WHAT IS BEING ASKED: Your answer should be the lines of the material that include the word "string".

INFORMATION SHOWN:
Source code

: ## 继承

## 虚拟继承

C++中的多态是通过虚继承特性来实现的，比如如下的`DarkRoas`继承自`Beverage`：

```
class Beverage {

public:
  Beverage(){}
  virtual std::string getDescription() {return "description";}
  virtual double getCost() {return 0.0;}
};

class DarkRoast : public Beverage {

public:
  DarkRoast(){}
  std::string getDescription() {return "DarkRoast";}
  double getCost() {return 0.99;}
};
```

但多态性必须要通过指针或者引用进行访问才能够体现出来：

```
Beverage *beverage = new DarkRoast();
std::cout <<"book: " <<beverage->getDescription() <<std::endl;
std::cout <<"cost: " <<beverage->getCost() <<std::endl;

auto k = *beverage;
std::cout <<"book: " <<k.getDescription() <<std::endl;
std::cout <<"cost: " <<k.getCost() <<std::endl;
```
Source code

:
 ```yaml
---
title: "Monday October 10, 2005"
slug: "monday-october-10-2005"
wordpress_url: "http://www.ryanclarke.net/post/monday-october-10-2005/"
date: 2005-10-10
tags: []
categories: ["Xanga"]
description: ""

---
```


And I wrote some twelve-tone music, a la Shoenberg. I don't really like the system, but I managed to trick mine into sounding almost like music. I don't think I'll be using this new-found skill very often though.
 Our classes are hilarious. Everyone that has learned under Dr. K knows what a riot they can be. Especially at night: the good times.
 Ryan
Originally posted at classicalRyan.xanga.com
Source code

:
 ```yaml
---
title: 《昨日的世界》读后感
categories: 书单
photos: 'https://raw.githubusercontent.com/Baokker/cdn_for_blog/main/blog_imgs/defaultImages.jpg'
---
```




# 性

COMPLETED EXERCISE:
  virtual std::string getDescription() {return "description";}
  std::string getDescription() {return "DarkRoast";}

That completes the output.